Records shown =
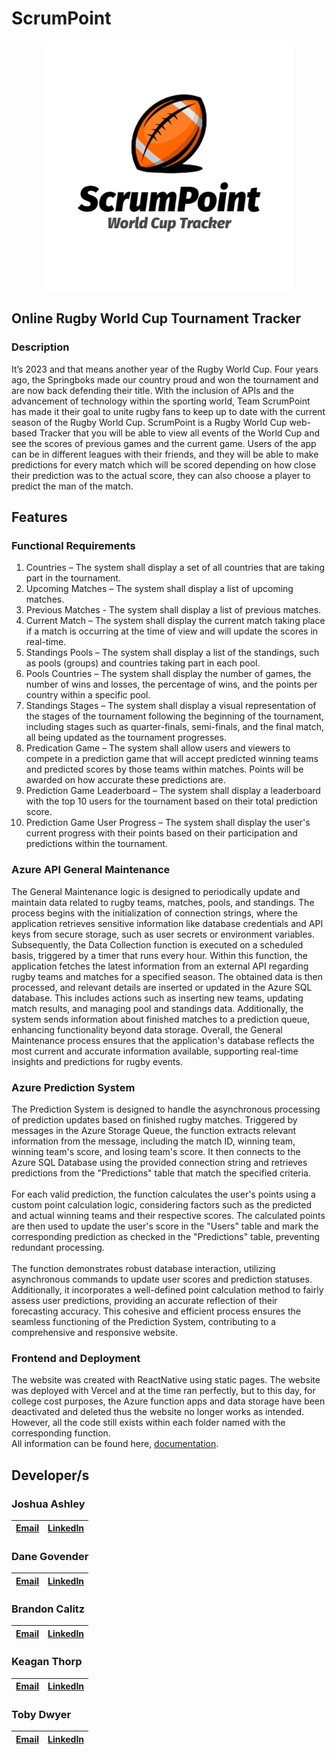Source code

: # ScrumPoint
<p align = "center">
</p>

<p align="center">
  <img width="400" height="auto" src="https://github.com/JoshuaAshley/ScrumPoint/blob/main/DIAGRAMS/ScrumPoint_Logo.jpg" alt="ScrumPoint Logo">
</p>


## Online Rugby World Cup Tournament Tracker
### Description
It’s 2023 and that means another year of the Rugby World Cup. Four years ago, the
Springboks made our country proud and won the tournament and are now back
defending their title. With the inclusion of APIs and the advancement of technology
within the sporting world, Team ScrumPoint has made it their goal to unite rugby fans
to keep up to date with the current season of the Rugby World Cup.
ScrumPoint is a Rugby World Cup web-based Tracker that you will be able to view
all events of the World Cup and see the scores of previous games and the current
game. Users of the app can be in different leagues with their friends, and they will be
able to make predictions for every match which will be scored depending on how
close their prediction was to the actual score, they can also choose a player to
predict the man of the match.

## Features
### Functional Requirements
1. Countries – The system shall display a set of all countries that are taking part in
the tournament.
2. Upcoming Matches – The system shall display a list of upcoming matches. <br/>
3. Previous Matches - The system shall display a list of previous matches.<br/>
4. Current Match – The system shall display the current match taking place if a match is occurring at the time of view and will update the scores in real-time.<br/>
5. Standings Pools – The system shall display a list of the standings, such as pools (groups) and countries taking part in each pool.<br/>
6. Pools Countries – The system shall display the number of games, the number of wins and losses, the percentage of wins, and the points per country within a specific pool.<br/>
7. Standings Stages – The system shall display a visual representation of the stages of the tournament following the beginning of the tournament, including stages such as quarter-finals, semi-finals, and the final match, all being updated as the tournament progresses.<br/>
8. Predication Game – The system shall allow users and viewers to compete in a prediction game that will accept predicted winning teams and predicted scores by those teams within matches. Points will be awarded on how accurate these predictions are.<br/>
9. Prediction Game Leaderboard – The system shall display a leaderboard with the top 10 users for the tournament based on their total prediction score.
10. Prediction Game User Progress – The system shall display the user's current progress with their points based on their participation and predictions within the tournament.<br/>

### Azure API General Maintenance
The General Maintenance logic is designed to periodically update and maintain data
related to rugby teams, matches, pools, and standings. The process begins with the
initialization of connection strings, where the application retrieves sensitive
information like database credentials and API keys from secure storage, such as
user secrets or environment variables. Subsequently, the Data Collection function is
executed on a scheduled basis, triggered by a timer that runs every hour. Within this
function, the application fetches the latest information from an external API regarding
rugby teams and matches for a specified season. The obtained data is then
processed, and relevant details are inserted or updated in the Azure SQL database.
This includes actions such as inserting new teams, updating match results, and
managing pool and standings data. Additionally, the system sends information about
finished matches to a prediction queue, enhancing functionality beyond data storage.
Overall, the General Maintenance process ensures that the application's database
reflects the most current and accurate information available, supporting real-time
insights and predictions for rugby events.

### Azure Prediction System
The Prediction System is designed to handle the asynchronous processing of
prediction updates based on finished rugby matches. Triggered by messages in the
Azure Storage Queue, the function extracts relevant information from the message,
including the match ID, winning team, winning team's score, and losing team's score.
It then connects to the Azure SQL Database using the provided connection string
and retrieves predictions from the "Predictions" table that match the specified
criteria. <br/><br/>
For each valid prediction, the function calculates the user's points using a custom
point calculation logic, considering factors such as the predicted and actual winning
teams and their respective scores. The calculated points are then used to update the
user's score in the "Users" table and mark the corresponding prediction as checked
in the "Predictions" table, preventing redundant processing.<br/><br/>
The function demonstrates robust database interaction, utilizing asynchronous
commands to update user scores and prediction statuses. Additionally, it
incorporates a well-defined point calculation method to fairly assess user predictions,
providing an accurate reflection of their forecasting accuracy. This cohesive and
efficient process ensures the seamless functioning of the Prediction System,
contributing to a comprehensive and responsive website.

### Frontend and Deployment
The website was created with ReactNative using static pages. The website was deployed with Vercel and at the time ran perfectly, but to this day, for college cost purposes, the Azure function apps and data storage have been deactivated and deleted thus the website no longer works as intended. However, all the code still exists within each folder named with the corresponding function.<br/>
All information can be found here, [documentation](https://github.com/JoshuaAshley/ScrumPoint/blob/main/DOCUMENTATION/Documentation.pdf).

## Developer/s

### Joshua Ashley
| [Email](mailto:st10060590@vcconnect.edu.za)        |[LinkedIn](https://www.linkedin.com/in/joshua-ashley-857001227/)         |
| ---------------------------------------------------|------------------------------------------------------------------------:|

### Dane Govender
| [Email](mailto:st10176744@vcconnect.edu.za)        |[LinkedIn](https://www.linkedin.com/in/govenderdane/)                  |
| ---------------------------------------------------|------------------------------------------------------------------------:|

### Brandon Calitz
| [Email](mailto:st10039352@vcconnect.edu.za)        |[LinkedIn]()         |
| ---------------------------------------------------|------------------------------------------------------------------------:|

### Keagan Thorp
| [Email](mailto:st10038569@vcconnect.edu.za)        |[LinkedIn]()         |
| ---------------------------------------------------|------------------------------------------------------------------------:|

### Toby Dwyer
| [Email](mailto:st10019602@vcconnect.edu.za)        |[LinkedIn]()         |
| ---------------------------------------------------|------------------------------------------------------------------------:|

---

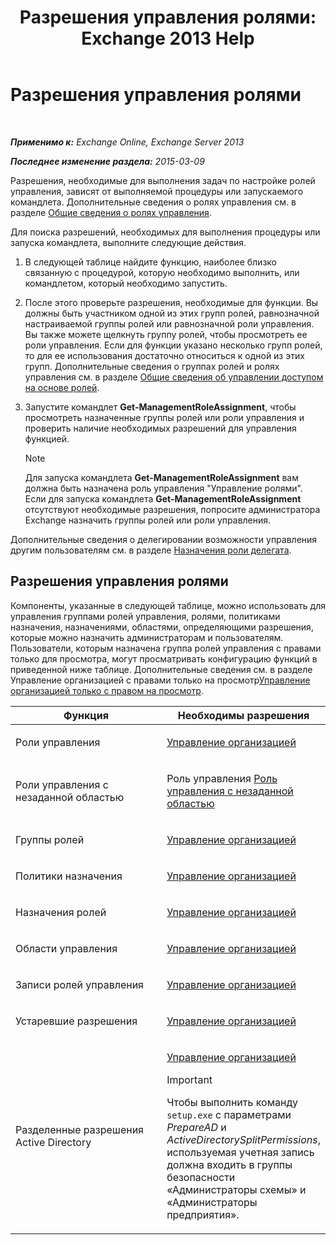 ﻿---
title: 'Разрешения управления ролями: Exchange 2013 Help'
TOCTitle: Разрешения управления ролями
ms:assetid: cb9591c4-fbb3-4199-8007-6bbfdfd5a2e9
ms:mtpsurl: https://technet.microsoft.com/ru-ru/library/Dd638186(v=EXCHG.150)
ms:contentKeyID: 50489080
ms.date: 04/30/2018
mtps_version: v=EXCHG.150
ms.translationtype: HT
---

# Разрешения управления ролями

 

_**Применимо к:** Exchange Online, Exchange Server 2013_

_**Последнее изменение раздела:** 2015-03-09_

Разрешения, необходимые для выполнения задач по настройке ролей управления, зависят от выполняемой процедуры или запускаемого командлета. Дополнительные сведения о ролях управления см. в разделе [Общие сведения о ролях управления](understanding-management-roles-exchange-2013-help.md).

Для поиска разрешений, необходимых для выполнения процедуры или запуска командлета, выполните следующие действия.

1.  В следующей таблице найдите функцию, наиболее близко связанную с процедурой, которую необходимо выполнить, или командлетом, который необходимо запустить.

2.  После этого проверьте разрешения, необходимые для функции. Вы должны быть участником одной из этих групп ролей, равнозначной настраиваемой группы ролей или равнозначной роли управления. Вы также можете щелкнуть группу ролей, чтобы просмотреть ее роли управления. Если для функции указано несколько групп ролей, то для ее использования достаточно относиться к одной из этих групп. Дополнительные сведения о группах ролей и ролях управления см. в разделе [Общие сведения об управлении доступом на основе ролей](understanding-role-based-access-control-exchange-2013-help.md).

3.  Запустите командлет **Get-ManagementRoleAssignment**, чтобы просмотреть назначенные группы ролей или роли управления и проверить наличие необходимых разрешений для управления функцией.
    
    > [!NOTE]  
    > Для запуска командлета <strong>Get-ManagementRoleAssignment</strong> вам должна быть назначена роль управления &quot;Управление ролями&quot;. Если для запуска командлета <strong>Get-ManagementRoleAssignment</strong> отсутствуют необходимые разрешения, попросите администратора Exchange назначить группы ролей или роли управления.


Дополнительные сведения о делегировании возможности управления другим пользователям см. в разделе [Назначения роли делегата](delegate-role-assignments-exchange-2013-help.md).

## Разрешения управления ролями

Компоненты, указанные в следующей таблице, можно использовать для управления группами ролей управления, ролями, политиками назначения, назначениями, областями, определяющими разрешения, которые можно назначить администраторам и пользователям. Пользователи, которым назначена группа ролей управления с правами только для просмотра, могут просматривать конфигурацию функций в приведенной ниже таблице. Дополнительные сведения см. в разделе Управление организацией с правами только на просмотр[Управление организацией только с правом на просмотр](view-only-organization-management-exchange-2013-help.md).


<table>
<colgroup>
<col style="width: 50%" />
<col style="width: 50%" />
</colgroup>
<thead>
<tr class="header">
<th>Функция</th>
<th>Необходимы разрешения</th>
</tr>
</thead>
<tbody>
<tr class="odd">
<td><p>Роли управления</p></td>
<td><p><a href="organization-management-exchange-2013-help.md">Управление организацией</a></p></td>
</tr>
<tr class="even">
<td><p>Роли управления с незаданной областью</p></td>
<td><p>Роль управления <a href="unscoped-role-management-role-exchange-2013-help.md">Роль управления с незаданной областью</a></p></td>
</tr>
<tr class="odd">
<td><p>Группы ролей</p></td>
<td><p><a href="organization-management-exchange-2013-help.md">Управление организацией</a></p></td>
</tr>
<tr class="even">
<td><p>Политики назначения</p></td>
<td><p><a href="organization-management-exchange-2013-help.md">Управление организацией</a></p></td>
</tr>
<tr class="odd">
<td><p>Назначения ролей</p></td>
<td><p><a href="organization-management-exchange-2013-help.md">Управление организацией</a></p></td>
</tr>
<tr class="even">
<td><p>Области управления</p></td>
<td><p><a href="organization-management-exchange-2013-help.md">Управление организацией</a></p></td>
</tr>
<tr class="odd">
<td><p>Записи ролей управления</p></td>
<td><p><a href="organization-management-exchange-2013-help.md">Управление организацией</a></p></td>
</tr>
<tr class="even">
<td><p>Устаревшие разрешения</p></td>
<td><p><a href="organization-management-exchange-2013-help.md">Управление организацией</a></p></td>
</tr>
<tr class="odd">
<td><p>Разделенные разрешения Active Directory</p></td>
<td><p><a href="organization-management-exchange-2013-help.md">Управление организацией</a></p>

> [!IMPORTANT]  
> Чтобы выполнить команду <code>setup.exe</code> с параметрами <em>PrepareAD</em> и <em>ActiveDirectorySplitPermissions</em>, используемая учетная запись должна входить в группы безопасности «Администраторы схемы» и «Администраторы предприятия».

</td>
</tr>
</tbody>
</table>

* * *

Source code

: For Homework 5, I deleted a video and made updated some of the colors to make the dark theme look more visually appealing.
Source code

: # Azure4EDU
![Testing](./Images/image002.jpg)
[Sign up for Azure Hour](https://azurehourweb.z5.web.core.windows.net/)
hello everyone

Activity =
Search the listing above for the string "JoshuaAshley" and return each line it appears on.

Response area =
  <img width="400" height="auto" src="https://github.com/JoshuaAshley/ScrumPoint/blob/main/DIAGRAMS/ScrumPoint_Logo.jpg" alt="ScrumPoint Logo">
All information can be found here, [documentation](https://github.com/JoshuaAshley/ScrumPoint/blob/main/DOCUMENTATION/Documentation.pdf).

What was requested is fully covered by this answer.